Uma Década de Política Externa (1995-2005)

Em Outubro de 1995, o Partido Socialista regressou ao poder, depois de mais de 13 anos na oposição. Do programa de política externa do XIII Governo constavam, sem tal ser afirmado expressamente, algumas ideias pretendidamente novas sobre áreas onde a acção da anterior governação poderia ser considerada mais débil. Para além de reflectir preocupações de conjuntura e linguagem da agenda “progressista” internacional (sistema multilateral e Direitos Humanos, questão Norte-Sul), o programa não assumia, contudo, nenhuma ruptura drástica de orientação. No essencial, o modelo anunciado de prioridades assentava na tradicional tríade regional, que sempre fora percorrida pelos anteriores governos do PS e do PSD: Europa, África e relação transatlântica.

Quatro anos mais tarde, em 1999, o programa do governo socialista reconduzido (XIV Governo) reflectia algumas das novas realidades com que o país entretanto se confrontara, em especial na agenda europeia. Mas as três prioridades anteriores mantinham-se centrais. Porém, e em perspectiva, pode dizer-se que, com a questão de Timor-Leste (ver caixa), a Europa viria a revelar-se o tema dominante nos quase seis anos da gestão socialista na área externa e sê-lo-ia, também, no subsequente governo PSD/CDS-PP.

A Europa

No terreno da União Europeia (UE), Portugal confrontou-se sucessivamente, a partir de 1995, com a negociação do Tratado de Amesterdão (1996-97) e do pacote financeiro da “Agenda 2000” (1997-99), a obtenção do acesso à 3ª fase da União Económica e Monetária (1999), a presidência portuguesa da UE (2000) e a negociação do Tratado de Nice (2000). Pelo meio ficou o arranque e a presidência do Acordo de Schengen (1997), o novo processo de alargamento comunitário e um esforço de activa participação na nova política mediterrânica da UE (neste caso, ligado a uma maior visibilidade portuguesa em outras dinâmicas na região[1]).
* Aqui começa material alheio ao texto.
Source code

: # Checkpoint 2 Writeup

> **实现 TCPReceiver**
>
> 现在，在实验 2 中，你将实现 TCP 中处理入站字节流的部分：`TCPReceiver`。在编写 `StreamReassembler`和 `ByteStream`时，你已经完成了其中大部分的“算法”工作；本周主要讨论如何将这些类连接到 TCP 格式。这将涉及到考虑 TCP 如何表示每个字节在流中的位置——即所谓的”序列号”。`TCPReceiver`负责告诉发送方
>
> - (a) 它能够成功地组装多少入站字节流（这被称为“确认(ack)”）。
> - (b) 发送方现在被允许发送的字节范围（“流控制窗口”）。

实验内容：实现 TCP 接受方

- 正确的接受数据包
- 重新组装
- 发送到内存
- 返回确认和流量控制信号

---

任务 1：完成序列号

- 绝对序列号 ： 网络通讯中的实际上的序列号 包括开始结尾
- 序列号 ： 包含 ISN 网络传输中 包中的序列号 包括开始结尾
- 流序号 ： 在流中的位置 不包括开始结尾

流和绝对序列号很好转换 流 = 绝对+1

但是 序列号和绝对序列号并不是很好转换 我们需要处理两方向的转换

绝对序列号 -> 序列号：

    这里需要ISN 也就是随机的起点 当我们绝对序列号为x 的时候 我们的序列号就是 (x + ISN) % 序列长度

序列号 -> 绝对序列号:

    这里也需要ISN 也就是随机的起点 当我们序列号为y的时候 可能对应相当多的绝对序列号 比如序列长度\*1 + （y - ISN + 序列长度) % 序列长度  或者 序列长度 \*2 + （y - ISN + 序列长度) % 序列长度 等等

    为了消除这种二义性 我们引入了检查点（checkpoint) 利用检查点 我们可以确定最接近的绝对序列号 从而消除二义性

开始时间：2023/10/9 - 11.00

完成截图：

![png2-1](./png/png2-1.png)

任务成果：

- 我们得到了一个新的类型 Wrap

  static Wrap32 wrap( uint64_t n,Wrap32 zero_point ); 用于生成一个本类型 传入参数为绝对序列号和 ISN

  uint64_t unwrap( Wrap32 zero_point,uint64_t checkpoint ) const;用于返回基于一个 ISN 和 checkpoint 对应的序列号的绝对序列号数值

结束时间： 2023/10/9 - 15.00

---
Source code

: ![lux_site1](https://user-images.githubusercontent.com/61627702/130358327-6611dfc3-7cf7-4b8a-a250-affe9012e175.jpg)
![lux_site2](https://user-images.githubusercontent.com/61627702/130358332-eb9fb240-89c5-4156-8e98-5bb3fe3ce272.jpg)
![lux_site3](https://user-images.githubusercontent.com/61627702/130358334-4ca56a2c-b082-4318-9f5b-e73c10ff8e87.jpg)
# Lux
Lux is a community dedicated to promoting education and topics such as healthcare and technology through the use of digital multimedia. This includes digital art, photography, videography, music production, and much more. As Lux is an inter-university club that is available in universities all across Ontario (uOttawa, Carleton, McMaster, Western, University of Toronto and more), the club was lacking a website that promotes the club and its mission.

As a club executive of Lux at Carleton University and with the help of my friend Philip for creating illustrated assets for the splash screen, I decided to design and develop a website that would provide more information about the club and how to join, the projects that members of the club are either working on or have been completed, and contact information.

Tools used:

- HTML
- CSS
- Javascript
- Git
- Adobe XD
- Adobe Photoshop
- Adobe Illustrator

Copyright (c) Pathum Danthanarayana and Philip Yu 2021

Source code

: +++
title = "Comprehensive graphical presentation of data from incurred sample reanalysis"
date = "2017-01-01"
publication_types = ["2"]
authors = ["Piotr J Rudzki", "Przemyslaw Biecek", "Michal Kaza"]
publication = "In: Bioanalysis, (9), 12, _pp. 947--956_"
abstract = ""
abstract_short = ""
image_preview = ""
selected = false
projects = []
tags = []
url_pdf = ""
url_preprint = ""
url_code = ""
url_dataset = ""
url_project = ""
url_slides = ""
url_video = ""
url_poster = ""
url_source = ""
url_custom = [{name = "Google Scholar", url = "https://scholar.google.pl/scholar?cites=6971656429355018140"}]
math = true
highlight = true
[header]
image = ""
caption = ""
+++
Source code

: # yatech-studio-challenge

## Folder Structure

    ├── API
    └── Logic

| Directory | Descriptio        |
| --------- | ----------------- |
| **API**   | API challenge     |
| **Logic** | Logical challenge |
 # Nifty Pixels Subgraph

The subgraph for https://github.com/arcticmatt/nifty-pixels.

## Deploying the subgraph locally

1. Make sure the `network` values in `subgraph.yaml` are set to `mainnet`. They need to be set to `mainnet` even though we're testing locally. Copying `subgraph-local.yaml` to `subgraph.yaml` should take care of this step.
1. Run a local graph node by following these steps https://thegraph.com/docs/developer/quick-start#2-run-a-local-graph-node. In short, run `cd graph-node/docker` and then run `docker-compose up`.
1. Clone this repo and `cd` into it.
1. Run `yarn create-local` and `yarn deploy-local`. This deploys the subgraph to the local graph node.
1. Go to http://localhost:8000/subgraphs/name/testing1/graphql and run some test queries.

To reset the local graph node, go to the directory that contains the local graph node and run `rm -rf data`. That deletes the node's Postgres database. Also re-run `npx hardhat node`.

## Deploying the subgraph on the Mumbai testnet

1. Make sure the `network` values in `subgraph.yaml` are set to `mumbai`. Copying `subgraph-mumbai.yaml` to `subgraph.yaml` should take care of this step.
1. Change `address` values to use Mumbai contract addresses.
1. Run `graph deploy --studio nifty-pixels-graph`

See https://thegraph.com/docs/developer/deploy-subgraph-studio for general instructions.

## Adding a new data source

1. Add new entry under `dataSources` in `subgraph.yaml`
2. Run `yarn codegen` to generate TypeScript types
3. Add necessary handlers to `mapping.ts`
Para Portugal, a Europa não se esgotou, contudo, na agenda da UE. O país viria a tomar a estratégica decisão de estar presente com forças militares no cenário de pacificação da Bósnia-Herzegovina, abrindo um capítulo novo na afirmação externa do país no cenário continental. A realização da Cimeira da OSCE em Lisboa (1996) e o trabalho que culminou na presidência portuguesa da organização (2002) acabaram por dar a Portugal uma inédita visibilidade em áreas geográficas tradicionalmente não frequentadas pela nossa política externa.

Antes disso, entre 1986 e 1995, a acção externa europeia, para além da defesa dos interesses comerciais no âmbito do “Uruguay Round” do GATT, havia-se concentrado nas adaptações legislativas decorrentes da integração e, com destaque, na negociação de dois importantes quadros comunitários de apoio financeiro. Nesse tempo, a discussão do Tratado de Maastricht foi um exercício onde o nosso país teve uma presença algo discreta. Já a presidência de 1992, bem conduzida “by the book”, revelou-se uma prestação segura e prestigiante para a imagem do país.

A Europa pós-1995, além de iniciar a catadupa de revisão dos Tratados que culminaria na crise da Constituição Europeia, veio a ter como decisivo pano de fundo os processos de alargamento (e a discussão sobre a sua dimensão e ritmo) e a crescente indisponibilidade demonstrada pelos contribuintes líquidos da UE para manterem as anteriores políticas de financiamento. A Europa tinha mudado, as necessidades de Portugal um tanto menos e Lisboa viu-se obrigada a uma luta muito difícil para conseguir sugerir-se ainda como prioridade num contexto europeu muito mais exigente.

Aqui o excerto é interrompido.